━━━ Extracted data ━━━

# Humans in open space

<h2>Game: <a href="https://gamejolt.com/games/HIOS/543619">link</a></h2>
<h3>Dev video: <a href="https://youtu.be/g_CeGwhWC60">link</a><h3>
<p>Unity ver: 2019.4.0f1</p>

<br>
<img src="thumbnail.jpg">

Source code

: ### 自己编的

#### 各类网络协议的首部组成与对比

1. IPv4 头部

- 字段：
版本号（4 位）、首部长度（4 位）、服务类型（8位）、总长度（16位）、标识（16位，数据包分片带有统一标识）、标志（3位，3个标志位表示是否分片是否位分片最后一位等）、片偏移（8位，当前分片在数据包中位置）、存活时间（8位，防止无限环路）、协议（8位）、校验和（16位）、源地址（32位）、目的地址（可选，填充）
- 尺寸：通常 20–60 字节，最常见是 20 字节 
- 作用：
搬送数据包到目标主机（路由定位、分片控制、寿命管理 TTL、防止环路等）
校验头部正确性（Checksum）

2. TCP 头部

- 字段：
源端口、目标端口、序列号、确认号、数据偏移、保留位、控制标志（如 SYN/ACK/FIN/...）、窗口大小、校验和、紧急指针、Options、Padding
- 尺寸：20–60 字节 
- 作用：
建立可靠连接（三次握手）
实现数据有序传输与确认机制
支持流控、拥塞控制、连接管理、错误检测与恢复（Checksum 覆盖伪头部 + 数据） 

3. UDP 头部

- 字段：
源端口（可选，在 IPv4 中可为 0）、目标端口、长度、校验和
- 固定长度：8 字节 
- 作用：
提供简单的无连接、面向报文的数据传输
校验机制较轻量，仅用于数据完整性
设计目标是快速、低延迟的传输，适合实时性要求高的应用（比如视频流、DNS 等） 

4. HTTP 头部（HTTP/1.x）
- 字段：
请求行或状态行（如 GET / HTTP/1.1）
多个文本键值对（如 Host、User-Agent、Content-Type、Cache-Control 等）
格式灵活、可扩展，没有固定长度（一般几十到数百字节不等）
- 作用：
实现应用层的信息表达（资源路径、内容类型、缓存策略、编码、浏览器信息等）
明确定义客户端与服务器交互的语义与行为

━━━
━━━ Extracted data ━━━

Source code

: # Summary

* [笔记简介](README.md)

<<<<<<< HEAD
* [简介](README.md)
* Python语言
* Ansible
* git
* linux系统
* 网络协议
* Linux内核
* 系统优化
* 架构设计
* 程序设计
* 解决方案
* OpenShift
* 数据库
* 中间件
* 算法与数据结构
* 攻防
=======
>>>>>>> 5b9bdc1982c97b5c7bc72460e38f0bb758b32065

━━━
━━━ Extracted data ━━━

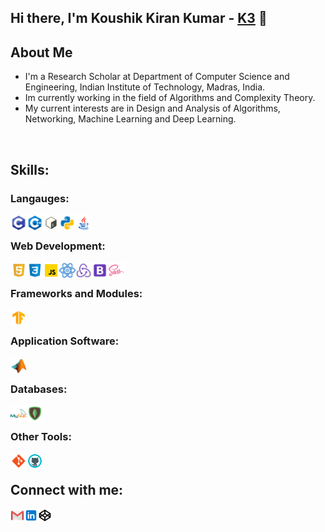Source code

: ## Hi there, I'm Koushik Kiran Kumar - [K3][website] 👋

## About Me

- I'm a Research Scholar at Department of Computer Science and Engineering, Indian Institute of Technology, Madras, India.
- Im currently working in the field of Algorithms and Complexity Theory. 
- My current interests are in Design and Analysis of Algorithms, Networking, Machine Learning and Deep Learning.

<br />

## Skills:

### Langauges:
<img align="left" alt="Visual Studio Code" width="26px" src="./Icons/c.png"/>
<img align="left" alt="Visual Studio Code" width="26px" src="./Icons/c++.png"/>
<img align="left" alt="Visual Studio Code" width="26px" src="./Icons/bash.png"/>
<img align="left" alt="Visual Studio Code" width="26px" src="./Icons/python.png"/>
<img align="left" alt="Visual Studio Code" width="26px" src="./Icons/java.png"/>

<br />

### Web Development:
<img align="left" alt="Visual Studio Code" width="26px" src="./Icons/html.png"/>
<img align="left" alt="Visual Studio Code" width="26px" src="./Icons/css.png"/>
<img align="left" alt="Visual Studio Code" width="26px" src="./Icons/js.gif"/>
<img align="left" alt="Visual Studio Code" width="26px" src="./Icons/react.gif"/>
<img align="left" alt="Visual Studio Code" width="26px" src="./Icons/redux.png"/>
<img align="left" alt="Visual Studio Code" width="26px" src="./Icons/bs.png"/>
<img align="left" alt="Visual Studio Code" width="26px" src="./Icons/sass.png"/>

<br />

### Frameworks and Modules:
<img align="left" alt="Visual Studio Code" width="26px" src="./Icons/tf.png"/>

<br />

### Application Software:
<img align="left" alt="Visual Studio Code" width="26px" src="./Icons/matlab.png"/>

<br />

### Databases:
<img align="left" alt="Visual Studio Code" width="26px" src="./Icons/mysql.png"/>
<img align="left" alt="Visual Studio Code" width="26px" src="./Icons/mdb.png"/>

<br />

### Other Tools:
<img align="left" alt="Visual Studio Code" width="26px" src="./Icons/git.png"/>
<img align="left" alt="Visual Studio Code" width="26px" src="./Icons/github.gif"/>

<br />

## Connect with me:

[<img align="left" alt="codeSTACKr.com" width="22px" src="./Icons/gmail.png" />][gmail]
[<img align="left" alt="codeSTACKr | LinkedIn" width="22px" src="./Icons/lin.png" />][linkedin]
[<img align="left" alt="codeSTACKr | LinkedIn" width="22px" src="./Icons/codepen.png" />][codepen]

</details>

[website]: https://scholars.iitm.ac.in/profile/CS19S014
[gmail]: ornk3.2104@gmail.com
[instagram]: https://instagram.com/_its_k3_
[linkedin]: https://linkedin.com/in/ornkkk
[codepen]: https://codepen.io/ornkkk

━━━

Required work - Find the count of lines in the data above where the string "codeSTACKr" occurs. Provide that number alone.

Answer section - 3